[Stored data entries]
============================================================

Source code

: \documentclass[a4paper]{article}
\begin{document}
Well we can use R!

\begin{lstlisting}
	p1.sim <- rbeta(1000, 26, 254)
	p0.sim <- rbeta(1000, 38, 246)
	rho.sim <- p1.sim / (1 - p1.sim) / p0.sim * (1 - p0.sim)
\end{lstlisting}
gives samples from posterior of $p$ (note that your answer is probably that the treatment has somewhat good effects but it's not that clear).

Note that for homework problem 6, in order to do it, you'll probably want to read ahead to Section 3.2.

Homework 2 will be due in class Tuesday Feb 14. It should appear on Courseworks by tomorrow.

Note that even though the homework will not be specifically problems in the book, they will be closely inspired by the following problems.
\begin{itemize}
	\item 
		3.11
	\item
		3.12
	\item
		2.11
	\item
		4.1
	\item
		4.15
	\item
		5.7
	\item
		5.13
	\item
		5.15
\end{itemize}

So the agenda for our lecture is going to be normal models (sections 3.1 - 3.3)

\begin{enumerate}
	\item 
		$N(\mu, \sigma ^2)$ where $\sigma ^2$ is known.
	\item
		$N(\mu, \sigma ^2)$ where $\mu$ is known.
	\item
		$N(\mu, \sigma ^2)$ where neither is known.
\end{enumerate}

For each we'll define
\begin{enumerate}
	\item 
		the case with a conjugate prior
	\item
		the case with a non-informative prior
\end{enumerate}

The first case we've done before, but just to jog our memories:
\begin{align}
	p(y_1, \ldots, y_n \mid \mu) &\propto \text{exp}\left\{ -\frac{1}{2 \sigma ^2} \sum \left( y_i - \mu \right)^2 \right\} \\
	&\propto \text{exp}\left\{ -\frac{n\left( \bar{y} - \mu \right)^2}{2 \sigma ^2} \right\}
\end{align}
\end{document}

============================================================

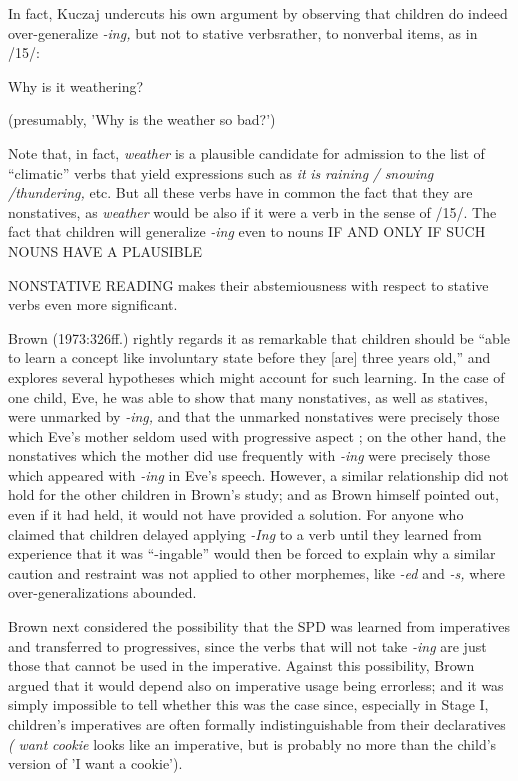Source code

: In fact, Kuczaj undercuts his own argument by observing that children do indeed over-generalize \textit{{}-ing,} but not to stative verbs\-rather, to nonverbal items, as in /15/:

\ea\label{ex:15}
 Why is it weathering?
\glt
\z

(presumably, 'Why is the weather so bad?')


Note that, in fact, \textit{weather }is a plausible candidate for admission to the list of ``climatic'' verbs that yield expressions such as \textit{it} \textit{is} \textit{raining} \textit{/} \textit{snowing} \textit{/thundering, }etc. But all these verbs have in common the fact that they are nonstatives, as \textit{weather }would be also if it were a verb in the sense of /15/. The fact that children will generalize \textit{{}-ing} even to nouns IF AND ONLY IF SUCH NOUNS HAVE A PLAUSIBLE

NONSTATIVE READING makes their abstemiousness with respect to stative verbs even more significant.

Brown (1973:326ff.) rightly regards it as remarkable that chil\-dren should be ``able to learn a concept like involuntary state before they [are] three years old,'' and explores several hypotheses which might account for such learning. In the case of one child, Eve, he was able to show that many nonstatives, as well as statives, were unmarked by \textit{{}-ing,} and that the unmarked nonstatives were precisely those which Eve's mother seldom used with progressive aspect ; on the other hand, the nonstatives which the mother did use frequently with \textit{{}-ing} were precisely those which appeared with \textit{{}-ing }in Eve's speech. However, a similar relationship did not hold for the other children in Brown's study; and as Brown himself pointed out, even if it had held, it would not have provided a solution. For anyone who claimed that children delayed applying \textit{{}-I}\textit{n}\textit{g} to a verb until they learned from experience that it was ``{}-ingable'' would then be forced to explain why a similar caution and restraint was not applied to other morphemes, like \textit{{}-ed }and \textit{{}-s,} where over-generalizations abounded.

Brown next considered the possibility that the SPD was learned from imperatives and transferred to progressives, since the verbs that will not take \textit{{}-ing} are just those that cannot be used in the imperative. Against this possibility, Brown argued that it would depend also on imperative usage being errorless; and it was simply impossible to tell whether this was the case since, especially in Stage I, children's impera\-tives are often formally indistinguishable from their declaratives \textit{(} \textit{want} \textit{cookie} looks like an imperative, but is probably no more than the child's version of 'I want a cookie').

============================================================

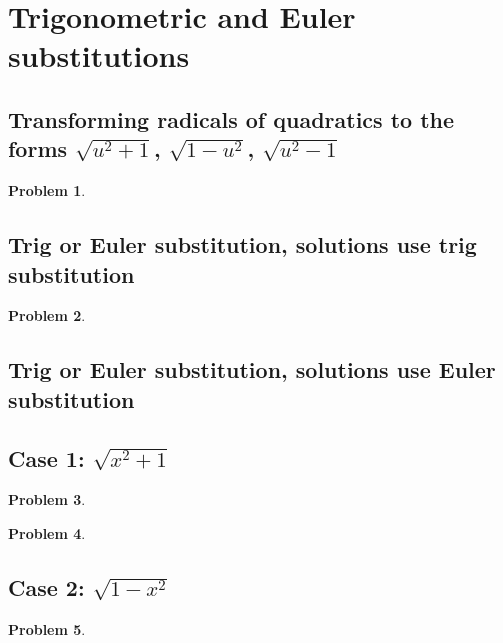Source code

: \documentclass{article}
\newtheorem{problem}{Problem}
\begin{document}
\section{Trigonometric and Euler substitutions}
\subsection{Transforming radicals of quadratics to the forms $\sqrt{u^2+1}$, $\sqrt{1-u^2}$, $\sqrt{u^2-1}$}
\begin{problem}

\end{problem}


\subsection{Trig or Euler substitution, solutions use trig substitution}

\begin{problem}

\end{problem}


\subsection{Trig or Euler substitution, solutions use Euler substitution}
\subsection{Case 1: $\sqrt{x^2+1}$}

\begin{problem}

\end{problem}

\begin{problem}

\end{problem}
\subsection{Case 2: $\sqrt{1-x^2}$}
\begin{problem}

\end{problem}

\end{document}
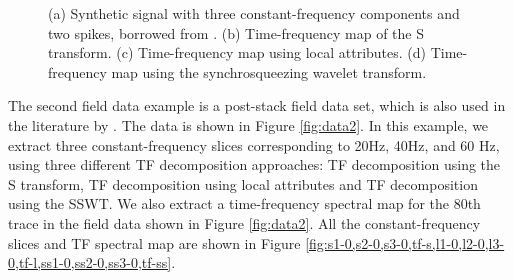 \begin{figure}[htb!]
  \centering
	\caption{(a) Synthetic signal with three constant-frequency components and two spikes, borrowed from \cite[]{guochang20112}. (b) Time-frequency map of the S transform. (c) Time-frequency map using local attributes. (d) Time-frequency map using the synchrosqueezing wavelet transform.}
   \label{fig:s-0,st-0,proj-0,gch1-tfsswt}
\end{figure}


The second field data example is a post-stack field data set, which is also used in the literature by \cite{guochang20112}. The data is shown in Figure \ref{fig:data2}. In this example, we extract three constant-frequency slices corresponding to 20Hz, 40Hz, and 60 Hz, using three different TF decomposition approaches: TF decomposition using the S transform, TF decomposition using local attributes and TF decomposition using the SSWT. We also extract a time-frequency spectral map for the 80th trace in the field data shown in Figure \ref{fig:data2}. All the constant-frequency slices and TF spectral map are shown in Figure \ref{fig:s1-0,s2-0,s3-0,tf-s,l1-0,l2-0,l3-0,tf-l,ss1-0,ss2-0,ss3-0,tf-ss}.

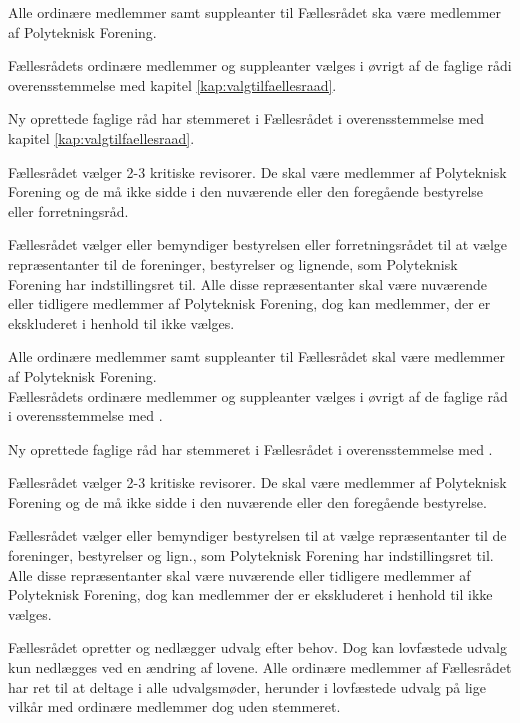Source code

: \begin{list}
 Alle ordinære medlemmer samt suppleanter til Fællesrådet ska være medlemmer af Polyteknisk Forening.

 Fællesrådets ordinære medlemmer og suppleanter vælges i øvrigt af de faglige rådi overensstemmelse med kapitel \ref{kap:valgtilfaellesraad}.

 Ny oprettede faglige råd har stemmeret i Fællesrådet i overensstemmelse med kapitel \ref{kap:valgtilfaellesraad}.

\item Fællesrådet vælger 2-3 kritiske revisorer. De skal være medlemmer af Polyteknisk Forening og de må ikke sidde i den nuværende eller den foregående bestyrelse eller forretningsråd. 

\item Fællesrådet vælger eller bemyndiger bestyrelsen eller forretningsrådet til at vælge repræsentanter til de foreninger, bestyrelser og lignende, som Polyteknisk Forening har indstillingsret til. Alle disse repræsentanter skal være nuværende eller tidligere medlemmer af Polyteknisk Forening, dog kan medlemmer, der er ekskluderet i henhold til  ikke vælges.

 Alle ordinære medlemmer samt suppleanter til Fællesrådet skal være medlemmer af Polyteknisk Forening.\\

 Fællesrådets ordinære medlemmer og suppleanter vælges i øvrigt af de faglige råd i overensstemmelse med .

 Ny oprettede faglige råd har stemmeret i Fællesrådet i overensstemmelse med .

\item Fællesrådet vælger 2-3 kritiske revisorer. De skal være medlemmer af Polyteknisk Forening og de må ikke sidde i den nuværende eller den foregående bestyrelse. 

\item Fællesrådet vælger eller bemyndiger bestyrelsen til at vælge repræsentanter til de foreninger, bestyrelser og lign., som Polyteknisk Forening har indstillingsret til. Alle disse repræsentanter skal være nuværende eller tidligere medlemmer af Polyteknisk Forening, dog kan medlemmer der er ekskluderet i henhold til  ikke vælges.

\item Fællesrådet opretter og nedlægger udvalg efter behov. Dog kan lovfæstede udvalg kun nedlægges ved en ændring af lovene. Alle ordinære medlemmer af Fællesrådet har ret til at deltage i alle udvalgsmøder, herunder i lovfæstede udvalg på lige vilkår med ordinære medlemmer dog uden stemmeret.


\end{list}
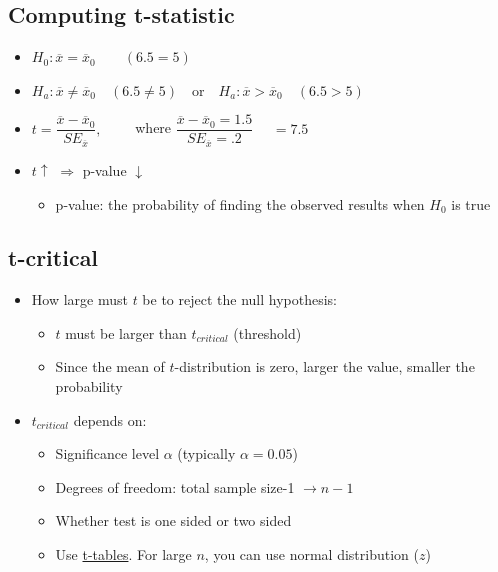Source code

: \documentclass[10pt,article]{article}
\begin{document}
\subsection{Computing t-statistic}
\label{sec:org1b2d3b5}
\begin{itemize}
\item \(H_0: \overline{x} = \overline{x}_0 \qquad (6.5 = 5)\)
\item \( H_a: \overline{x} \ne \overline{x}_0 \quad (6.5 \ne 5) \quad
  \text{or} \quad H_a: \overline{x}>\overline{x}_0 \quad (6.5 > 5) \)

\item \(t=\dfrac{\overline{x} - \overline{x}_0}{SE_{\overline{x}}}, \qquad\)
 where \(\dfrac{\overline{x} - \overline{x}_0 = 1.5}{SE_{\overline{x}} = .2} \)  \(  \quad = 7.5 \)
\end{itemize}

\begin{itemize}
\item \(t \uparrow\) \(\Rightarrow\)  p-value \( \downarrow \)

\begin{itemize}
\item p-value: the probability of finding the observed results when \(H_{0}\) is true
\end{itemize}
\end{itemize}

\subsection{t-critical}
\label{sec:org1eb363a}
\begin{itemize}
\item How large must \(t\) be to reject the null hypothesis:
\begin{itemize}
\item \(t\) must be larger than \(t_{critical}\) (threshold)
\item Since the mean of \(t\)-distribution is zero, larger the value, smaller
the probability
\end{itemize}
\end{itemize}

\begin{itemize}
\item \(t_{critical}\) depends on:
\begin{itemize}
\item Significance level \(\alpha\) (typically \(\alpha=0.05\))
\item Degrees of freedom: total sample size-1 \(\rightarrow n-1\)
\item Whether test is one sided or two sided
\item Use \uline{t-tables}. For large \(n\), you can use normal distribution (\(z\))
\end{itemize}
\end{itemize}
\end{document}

============================================================

**TASK DIRECTIONS**:
All lines above holding the word "distribution" make up the answer; copy each one.

**SOLVED PROBLEM**:
\item Since the mean of \(t\)-distribution is zero, larger the value, smaller
\item Use \uline{t-tables}. For large \(n\), you can use normal distribution (\(z\))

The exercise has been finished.